**WORK TO BE COMPLETED:** Reply with one number: the count of lines in the data that hold the string "Angular".
[Start of section]
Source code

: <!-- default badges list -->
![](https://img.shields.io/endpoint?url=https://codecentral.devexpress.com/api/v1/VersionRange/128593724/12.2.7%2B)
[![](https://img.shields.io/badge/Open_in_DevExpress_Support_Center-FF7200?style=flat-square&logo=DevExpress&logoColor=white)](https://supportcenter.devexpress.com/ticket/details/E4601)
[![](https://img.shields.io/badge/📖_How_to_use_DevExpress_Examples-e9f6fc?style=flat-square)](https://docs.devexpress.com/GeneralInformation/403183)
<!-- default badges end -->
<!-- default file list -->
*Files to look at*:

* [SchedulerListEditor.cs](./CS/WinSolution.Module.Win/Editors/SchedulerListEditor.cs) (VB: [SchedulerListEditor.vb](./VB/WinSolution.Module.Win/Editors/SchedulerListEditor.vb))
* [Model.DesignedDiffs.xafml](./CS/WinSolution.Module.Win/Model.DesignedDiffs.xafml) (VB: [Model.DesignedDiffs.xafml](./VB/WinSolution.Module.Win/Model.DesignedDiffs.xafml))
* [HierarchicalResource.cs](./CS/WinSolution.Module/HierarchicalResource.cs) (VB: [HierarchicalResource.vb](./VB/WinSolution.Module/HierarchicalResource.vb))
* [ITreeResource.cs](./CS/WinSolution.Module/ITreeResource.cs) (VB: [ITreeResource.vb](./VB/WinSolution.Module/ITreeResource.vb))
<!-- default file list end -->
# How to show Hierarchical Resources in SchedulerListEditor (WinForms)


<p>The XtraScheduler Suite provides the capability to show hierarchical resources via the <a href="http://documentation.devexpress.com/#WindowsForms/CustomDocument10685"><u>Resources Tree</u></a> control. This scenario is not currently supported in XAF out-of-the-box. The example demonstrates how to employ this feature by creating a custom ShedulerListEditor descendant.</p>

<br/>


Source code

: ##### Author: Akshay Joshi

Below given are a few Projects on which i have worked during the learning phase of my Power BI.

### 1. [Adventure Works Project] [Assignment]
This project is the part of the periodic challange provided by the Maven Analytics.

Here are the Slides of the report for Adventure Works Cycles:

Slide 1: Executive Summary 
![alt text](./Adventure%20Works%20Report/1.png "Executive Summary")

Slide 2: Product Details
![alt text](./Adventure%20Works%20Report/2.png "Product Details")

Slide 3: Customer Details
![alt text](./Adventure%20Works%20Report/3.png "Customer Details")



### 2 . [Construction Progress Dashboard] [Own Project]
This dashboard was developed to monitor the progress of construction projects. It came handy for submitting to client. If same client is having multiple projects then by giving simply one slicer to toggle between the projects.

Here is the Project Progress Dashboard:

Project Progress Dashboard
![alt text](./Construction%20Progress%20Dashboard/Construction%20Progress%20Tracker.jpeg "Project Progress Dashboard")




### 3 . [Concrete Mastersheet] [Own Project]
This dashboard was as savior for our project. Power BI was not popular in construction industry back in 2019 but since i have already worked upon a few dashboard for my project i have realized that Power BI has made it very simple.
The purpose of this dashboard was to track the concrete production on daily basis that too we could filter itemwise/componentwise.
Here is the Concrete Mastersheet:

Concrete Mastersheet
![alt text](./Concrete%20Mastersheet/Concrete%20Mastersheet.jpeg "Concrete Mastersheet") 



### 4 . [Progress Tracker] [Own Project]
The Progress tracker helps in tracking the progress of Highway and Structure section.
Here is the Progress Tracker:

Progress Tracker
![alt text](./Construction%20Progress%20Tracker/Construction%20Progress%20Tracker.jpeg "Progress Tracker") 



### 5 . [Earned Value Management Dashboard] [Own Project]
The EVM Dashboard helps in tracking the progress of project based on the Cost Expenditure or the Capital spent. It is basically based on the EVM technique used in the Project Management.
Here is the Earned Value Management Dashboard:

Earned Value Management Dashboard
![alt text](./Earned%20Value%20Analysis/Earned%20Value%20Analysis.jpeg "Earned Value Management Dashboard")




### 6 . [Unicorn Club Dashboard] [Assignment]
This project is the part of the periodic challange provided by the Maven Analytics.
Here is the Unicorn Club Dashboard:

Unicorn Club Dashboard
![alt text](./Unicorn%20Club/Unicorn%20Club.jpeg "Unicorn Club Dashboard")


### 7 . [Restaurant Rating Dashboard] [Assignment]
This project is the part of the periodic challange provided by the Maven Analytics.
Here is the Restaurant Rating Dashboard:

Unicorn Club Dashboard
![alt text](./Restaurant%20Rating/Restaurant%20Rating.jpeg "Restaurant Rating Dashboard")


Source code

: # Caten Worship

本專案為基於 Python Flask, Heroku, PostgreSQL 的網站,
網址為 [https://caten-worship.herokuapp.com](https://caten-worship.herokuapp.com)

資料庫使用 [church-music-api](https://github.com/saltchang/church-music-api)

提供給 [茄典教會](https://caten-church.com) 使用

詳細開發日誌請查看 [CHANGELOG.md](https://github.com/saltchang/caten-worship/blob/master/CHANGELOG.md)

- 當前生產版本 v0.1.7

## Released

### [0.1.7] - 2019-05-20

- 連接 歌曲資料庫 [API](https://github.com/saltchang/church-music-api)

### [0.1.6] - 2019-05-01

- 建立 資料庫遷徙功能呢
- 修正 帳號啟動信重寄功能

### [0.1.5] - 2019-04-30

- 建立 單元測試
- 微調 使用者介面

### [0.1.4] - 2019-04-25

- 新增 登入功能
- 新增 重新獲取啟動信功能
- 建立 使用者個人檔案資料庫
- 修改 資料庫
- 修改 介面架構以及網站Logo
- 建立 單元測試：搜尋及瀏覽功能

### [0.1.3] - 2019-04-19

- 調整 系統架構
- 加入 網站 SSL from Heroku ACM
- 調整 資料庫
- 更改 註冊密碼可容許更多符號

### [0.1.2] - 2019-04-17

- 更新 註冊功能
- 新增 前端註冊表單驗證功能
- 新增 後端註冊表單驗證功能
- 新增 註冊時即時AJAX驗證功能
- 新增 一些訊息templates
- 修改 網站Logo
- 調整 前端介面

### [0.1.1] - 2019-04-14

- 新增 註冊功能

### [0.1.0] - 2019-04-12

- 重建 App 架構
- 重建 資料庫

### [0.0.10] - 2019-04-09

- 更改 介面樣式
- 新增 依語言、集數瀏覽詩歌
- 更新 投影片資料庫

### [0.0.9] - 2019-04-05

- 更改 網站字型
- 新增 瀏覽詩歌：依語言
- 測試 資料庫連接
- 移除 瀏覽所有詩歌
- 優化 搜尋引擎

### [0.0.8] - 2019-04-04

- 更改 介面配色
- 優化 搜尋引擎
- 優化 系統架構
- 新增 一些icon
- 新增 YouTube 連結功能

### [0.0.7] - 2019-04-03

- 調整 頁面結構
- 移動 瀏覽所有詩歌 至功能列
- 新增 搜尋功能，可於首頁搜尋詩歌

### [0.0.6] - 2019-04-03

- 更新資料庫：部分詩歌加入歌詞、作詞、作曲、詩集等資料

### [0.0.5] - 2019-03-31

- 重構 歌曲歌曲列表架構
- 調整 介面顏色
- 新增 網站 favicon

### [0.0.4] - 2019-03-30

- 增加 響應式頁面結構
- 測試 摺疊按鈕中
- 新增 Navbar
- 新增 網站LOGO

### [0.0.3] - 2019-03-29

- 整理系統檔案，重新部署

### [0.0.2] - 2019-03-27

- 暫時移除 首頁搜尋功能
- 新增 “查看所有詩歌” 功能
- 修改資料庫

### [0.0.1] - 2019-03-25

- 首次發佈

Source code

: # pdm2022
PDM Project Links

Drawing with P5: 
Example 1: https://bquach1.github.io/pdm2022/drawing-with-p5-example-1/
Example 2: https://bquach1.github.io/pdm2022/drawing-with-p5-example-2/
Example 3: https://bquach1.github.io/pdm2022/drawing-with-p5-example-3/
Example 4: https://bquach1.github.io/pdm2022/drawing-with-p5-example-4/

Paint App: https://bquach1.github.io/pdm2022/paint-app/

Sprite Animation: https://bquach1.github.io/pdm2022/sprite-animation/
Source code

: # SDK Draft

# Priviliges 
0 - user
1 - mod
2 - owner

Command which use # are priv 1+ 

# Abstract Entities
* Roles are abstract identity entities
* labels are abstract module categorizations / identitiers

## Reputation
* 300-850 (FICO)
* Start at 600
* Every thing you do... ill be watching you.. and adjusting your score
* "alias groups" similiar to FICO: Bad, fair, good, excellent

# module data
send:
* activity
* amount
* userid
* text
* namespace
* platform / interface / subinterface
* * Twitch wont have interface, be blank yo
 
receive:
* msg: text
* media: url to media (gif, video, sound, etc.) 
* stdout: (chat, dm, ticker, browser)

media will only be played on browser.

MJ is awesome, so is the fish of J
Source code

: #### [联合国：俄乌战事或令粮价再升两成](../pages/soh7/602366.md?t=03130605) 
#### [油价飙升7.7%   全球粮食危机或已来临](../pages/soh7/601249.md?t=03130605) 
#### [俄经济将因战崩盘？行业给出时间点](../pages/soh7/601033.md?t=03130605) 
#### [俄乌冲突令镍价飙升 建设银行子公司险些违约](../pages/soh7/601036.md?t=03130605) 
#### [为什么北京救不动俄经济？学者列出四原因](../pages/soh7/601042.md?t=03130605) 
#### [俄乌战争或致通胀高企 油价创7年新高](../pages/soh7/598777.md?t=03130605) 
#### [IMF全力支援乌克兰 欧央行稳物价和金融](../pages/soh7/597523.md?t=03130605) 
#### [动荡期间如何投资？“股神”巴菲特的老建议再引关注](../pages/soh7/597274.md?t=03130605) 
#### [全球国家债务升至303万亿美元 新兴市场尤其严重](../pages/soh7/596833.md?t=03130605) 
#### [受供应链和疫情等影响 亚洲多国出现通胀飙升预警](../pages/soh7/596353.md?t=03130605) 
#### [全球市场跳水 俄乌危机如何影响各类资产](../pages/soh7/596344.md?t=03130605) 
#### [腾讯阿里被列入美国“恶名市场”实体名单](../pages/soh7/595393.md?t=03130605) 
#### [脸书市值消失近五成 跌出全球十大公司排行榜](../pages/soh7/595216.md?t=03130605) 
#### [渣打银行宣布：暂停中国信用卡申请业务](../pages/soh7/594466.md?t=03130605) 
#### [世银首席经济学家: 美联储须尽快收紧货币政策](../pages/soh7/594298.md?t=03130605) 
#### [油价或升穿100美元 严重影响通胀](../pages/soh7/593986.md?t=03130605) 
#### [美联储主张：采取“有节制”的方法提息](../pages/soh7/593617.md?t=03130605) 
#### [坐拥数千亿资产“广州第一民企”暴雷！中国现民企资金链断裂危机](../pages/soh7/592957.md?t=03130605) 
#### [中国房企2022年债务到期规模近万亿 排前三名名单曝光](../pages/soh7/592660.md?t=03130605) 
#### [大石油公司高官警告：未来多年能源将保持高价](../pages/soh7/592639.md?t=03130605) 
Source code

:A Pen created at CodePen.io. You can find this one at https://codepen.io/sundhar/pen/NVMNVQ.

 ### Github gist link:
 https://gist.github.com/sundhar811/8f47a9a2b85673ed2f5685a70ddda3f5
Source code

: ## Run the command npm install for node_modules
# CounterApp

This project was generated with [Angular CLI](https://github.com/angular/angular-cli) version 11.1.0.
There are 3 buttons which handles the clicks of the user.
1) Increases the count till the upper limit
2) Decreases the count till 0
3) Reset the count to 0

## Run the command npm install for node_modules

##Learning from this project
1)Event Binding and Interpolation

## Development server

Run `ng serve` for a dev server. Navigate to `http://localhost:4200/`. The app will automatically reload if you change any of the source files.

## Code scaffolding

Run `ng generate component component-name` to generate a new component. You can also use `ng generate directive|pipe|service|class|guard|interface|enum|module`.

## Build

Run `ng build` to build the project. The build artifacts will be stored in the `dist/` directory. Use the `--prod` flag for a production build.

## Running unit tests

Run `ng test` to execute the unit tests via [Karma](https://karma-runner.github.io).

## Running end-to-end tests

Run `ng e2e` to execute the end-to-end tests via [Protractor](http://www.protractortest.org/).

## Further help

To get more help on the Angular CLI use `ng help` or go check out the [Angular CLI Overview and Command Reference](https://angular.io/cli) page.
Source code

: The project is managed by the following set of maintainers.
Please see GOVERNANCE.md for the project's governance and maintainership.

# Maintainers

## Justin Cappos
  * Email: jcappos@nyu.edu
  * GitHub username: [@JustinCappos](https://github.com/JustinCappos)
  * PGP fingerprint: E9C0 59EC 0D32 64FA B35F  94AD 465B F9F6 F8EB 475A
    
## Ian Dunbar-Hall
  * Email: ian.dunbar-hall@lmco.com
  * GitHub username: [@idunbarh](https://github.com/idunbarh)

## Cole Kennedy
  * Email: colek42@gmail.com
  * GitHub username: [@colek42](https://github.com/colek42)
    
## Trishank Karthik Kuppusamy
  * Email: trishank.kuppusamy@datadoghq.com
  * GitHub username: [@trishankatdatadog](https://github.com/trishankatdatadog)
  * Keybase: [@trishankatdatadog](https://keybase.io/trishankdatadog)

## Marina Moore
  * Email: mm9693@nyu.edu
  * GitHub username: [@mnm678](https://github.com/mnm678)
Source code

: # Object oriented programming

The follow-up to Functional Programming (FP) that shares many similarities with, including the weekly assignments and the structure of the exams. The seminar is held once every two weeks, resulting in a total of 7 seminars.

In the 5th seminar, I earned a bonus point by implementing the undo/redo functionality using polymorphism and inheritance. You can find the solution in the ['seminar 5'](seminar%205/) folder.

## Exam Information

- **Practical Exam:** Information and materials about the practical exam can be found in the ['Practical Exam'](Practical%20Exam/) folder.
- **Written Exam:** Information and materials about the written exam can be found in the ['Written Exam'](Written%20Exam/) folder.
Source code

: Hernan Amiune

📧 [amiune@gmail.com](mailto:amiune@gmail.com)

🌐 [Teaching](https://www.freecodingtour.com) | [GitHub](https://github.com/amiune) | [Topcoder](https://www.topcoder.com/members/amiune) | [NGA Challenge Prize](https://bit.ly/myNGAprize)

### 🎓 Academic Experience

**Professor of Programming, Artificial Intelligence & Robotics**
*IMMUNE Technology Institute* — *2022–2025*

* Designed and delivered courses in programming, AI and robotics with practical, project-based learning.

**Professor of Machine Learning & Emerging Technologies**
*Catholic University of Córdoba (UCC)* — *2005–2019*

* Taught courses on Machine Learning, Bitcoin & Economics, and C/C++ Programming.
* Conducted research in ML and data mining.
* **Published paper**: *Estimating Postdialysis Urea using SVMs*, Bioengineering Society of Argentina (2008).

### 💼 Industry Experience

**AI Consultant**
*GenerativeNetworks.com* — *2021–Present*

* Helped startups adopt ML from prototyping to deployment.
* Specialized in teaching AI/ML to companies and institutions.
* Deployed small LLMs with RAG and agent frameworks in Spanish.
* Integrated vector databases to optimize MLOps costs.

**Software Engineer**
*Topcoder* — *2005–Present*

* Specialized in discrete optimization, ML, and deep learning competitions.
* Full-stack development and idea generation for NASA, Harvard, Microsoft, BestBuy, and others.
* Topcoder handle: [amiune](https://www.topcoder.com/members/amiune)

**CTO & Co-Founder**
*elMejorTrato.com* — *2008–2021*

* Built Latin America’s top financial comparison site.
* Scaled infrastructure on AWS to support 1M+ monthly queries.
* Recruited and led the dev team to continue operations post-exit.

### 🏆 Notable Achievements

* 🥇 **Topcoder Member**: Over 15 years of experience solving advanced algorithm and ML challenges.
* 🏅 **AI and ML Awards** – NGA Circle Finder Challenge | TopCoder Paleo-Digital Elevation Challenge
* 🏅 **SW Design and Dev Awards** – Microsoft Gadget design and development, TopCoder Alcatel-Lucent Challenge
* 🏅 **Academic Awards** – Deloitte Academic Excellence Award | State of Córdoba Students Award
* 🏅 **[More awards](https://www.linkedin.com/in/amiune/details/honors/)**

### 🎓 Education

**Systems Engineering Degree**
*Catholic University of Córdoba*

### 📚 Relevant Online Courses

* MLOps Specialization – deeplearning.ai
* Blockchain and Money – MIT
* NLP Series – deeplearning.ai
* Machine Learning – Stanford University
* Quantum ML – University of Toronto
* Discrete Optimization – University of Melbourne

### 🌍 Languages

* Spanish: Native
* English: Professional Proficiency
[End of section]
**SOLUTION FOR THIS PROBLEM:** 2